Aim of the exercise: Search the records below for the word "passwords". Copy each line where it occurs.

Provided records:
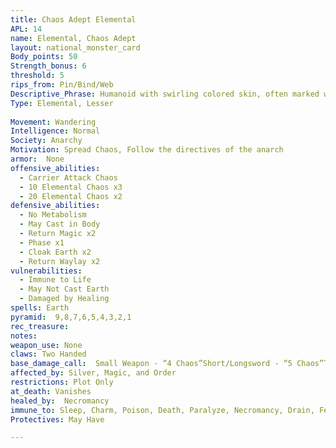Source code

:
 ```yaml
---
title: Chaos Adept Elemental
APL: 14
name: Elemental, Chaos Adept
layout: national_monster_card
Body_points: 50
Strength_bonus: 6
threshold: 5
rips_from: Pin/Bind/Web
Descriptive_Phrase: Humanoid with swirling colored skin, often marked with eight arrows or one down arrow.
Type: Elemental, Lesser
 
Movement: Wandering
Intelligence: Normal
Society: Anarchy
Motivation: Spread Chaos, Follow the directives of the anarch
armor:  None
offensive_abilities: 
  - Carrier Attack Chaos 
  - 10 Elemental Chaos x3
  - 20 Elemental Chaos x2
defensive_abilities: 
  - No Metabolism
  - May Cast in Body
  - Return Magic x2
  - Phase x1
  - Cloak Earth x2
  - Return Waylay x2
vulnerabilities: 
  - Immune to Life
  - May Not Cast Earth
  - Damaged by Healing
spells: Earth
pyramid:  9,8,7,6,5,4,3,2,1
rec_treasure:  
notes:  
weapon_use: None
claws: Two Handed
base_damage_call:  Small Weapon - “4 Chaos”Short/Longsword - “5 Chaos”Two Handed - “9 Chaos”
affected_by: Silver, Magic, and Order
restrictions: Plot Only
at_death: Vanishes
healed_by:  Necromancy
immune_to: Sleep, Charm, Poison, Death, Paralyze, Necromancy, Drain, Feeblemind, Vertigo
Protectives: May Have

---
```

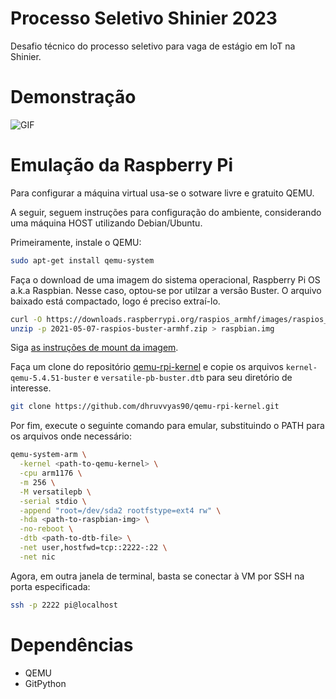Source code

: # Processo Seletivo Shinier 2023
Desafio técnico do processo seletivo para vaga de estágio em IoT na Shinier.
# Demonstração
![GIF](https://media.giphy.com/media/v1.Y2lkPTc5MGI3NjExanQ5bHEwcG00ZnN0ZWptZmdlbWZsd3MwNjYwdXlsaTVzNmpicHE3MyZlcD12MV9pbnRlcm5hbF9naWZfYnlfaWQmY3Q9Zw/yaAJheSvcPorhZ4KJe/giphy.gif)
# Emulação da Raspberry Pi
Para configurar a máquina virtual usa-se o sotware livre e gratuito QEMU.

A seguir, seguem instruções para configuração do ambiente, considerando uma máquina HOST utilizando Debian/Ubuntu.

Primeiramente, instale o QEMU:
```bash
sudo apt-get install qemu-system
```

Faça o download de uma imagem do sistema operacional, Raspberry Pi OS a.k.a Raspbian. Nesse caso, optou-se por utilzar a versão Buster. O arquivo baixado está compactado, logo é preciso extraí-lo.
```bash
curl -O https://downloads.raspberrypi.org/raspios_armhf/images/raspios_armhf-2021-05-28/2021-05-07-raspios-buster-armhf.zip
unzip -p 2021-05-07-raspios-buster-armhf.zip > raspbian.img
```

Siga [as instruções de mount da imagem](https://azeria-labs.com/emulate-raspberry-pi-with-qemu/).

Faça um clone do repositório [qemu-rpi-kernel](https://github.com/dhruvvyas90/qemu-rpi-kernel/tree/master) e copie os arquivos `kernel-qemu-5.4.51-buster` e `versatile-pb-buster.dtb` para seu diretório de interesse.
```bash
git clone https://github.com/dhruvvyas90/qemu-rpi-kernel.git
```

Por fim, execute o seguinte comando para emular, substituindo o PATH para os arquivos onde necessário:
```bash
qemu-system-arm \
  -kernel <path-to-qemu-kernel> \
  -cpu arm1176 \
  -m 256 \
  -M versatilepb \
  -serial stdio \
  -append "root=/dev/sda2 rootfstype=ext4 rw" \
  -hda <path-to-raspbian-img> \
  -no-reboot \
  -dtb <path-to-dtb-file> \
  -net user,hostfwd=tcp::2222-:22 \
  -net nic
```

Agora, em outra janela de terminal, basta se conectar à VM por SSH na porta especificada:
```bash
ssh -p 2222 pi@localhost
```

# Dependências
- QEMU
- GitPython
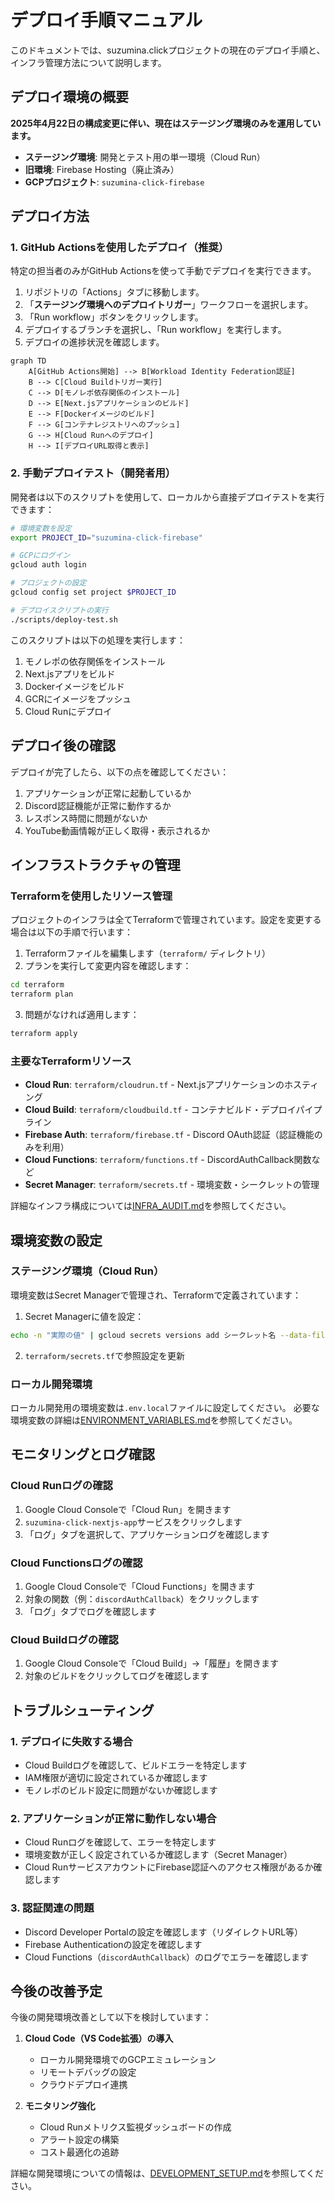 # デプロイ手順マニュアル

このドキュメントでは、suzumina.clickプロジェクトの現在のデプロイ手順と、インフラ管理方法について説明します。

## デプロイ環境の概要

**2025年4月22日の構成変更に伴い、現在はステージング環境のみを運用しています。**

- **ステージング環境**: 開発とテスト用の単一環境（Cloud Run）
- **旧環境**: Firebase Hosting（廃止済み）
- **GCPプロジェクト**: `suzumina-click-firebase`

## デプロイ方法

### 1. GitHub Actionsを使用したデプロイ（推奨）

特定の担当者のみがGitHub Actionsを使って手動でデプロイを実行できます。

1. リポジトリの「Actions」タブに移動します。
2. 「**ステージング環境へのデプロイトリガー**」ワークフローを選択します。
3. 「Run workflow」ボタンをクリックします。
4. デプロイするブランチを選択し、「Run workflow」を実行します。
5. デプロイの進捗状況を確認します。

```mermaid
graph TD
    A[GitHub Actions開始] --> B[Workload Identity Federation認証]
    B --> C[Cloud Buildトリガー実行]
    C --> D[モノレポ依存関係のインストール]
    D --> E[Next.jsアプリケーションのビルド]
    E --> F[Dockerイメージのビルド]
    F --> G[コンテナレジストリへのプッシュ]
    G --> H[Cloud Runへのデプロイ]
    H --> I[デプロイURL取得と表示]
```

### 2. 手動デプロイテスト（開発者用）

開発者は以下のスクリプトを使用して、ローカルから直接デプロイテストを実行できます：

```bash
# 環境変数を設定
export PROJECT_ID="suzumina-click-firebase"

# GCPにログイン
gcloud auth login

# プロジェクトの設定
gcloud config set project $PROJECT_ID

# デプロイスクリプトの実行
./scripts/deploy-test.sh
```

このスクリプトは以下の処理を実行します：
1. モノレポの依存関係をインストール
2. Next.jsアプリをビルド
3. Dockerイメージをビルド
4. GCRにイメージをプッシュ
5. Cloud Runにデプロイ

## デプロイ後の確認

デプロイが完了したら、以下の点を確認してください：

1. アプリケーションが正常に起動しているか
2. Discord認証機能が正常に動作するか
3. レスポンス時間に問題がないか
4. YouTube動画情報が正しく取得・表示されるか

## インフラストラクチャの管理

### Terraformを使用したリソース管理

プロジェクトのインフラは全てTerraformで管理されています。設定を変更する場合は以下の手順で行います：

1. Terraformファイルを編集します（`terraform/` ディレクトリ）
2. プランを実行して変更内容を確認します：

```bash
cd terraform
terraform plan
```

3. 問題がなければ適用します：

```bash
terraform apply
```

### 主要なTerraformリソース

- **Cloud Run**: `terraform/cloudrun.tf` - Next.jsアプリケーションのホスティング
- **Cloud Build**: `terraform/cloudbuild.tf` - コンテナビルド・デプロイパイプライン
- **Firebase Auth**: `terraform/firebase.tf` - Discord OAuth認証（認証機能のみを利用）
- **Cloud Functions**: `terraform/functions.tf` - DiscordAuthCallback関数など
- **Secret Manager**: `terraform/secrets.tf` - 環境変数・シークレットの管理

詳細なインフラ構成については[INFRA_AUDIT.md](./INFRA_AUDIT.md)を参照してください。

## 環境変数の設定

### ステージング環境（Cloud Run）

環境変数はSecret Managerで管理され、Terraformで定義されています：

1. Secret Managerに値を設定：

```bash
echo -n "実際の値" | gcloud secrets versions add シークレット名 --data-file=- --project=suzumina-click-firebase
```

2. `terraform/secrets.tf`で参照設定を更新

### ローカル開発環境

ローカル開発用の環境変数は`.env.local`ファイルに設定してください。
必要な環境変数の詳細は[ENVIRONMENT_VARIABLES.md](./ENVIRONMENT_VARIABLES.md)を参照してください。

## モニタリングとログ確認

### Cloud Runログの確認

1. Google Cloud Consoleで「Cloud Run」を開きます
2. `suzumina-click-nextjs-app`サービスをクリックします
3. 「ログ」タブを選択して、アプリケーションログを確認します

### Cloud Functionsログの確認

1. Google Cloud Consoleで「Cloud Functions」を開きます
2. 対象の関数（例：`discordAuthCallback`）をクリックします
3. 「ログ」タブでログを確認します

### Cloud Buildログの確認

1. Google Cloud Consoleで「Cloud Build」→「履歴」を開きます
2. 対象のビルドをクリックしてログを確認します

## トラブルシューティング

### 1. デプロイに失敗する場合

- Cloud Buildログを確認して、ビルドエラーを特定します
- IAM権限が適切に設定されているか確認します
- モノレポのビルド設定に問題がないか確認します

### 2. アプリケーションが正常に動作しない場合

- Cloud Runログを確認して、エラーを特定します
- 環境変数が正しく設定されているか確認します（Secret Manager）
- Cloud RunサービスアカウントにFirebase認証へのアクセス権限があるか確認します

### 3. 認証関連の問題

- Discord Developer Portalの設定を確認します（リダイレクトURL等）
- Firebase Authenticationの設定を確認します
- Cloud Functions（`discordAuthCallback`）のログでエラーを確認します

## 今後の改善予定

今後の開発環境改善として以下を検討しています：

1. **Cloud Code（VS Code拡張）の導入**
   - ローカル開発環境でのGCPエミュレーション
   - リモートデバッグの設定
   - クラウドデプロイ連携

2. **モニタリング強化**
   - Cloud Runメトリクス監視ダッシュボードの作成
   - アラート設定の構築
   - コスト最適化の追跡

詳細な開発環境についての情報は、[DEVELOPMENT_SETUP.md](./DEVELOPMENT_SETUP.md)を参照してください。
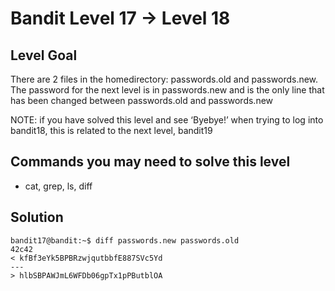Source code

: # Bandit Level 17 → Level 18
## Level Goal
There are 2 files in the homedirectory: passwords.old and passwords.new. The password for the next level is in passwords.new and is 
the only line that has been changed between passwords.old and passwords.new

NOTE: if you have solved this level and see ‘Byebye!’ when trying to log into bandit18, this is related to the next level, 
bandit19

## Commands you may need to solve this level
- cat, grep, ls, diff

## Solution
```
bandit17@bandit:~$ diff passwords.new passwords.old 
42c42
< kfBf3eYk5BPBRzwjqutbbfE887SVc5Yd
---
> hlbSBPAWJmL6WFDb06gpTx1pPButblOA
```
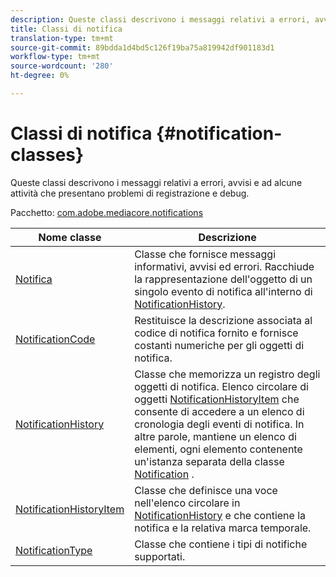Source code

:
 ```yaml
---
description: Queste classi descrivono i messaggi relativi a errori, avvisi e ad alcune attività che presentano problemi di registrazione e debug.
title: Classi di notifica
translation-type: tm+mt
source-git-commit: 89bdda1d4bd5c126f19ba75a819942df901183d1
workflow-type: tm+mt
source-wordcount: '280'
ht-degree: 0%

---
```



# Classi di notifica {#notification-classes}

Queste classi descrivono i messaggi relativi a errori, avvisi e ad alcune attività che presentano problemi di registrazione e debug.

Pacchetto: [com.adobe.mediacore.notifications](https://help.adobe.com/en_US/primetime/api/psdk/asdoc-dhls_1.4/com/adobe/mediacore/notifications/package-detail.html)

| Nome classe | Descrizione |
|---|---|
| [Notifica](https://help.adobe.com/en_US/primetime/api/psdk/asdoc-dhls_1.4/com/adobe/mediacore/notifications/Notification.html) | Classe che fornisce messaggi informativi, avvisi ed errori. Racchiude la rappresentazione dell&#39;oggetto di un singolo evento di notifica all&#39;interno di [NotificationHistory](https://help.adobe.com/en_US/primetime/api/psdk/asdoc-dhls_1.4/com/adobe/mediacore/notifications/NotificationHistory.html). |
| [NotificationCode](https://help.adobe.com/en_US/primetime/api/psdk/asdoc-dhls_1.4/com/adobe/mediacore/notifications/NotificationCode.html) | Restituisce la descrizione associata al codice di notifica fornito e fornisce costanti numeriche per gli oggetti di notifica. |
| [NotificationHistory](https://help.adobe.com/en_US/primetime/api/psdk/asdoc-dhls_1.4/com/adobe/mediacore/notifications/NotificationHistory.html) | Classe che memorizza un registro degli oggetti di notifica. Elenco circolare di oggetti [NotificationHistoryItem](https://help.adobe.com/en_US/primetime/api/psdk/asdoc-dhls_1.4/com/adobe/mediacore/notifications/NotificationHistoryItem.html) che consente di accedere a un elenco di cronologia degli eventi di notifica. In altre parole, mantiene un elenco di elementi, ogni elemento contenente un&#39;istanza separata della classe [Notification](https://help.adobe.com/en_US/primetime/api/psdk/asdoc-dhls_1.4/com/adobe/mediacore/notifications/Notification.html) . |
| [NotificationHistoryItem](https://help.adobe.com/en_US/primetime/api/psdk/asdoc-dhls_1.4/com/adobe/mediacore/notifications/NotificationHistoryItem.html) | Classe che definisce una voce nell&#39;elenco circolare in [NotificationHistory](https://help.adobe.com/en_US/primetime/api/psdk/asdoc-dhls_1.4/com/adobe/mediacore/notifications/NotificationHistory.html) e che contiene la notifica e la relativa marca temporale. |
| [NotificationType](https://help.adobe.com/en_US/primetime/api/psdk/asdoc-dhls_1.4/com/adobe/mediacore/notifications/NotificationType.html) | Classe che contiene i tipi di notifiche supportati. |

Your response:
There are 2 files in the homedirectory: passwords.old and passwords.new. The password for the next level is in passwords.new and is 
the only line that has been changed between passwords.old and passwords.new
bandit17@bandit:~$ diff passwords.new passwords.old 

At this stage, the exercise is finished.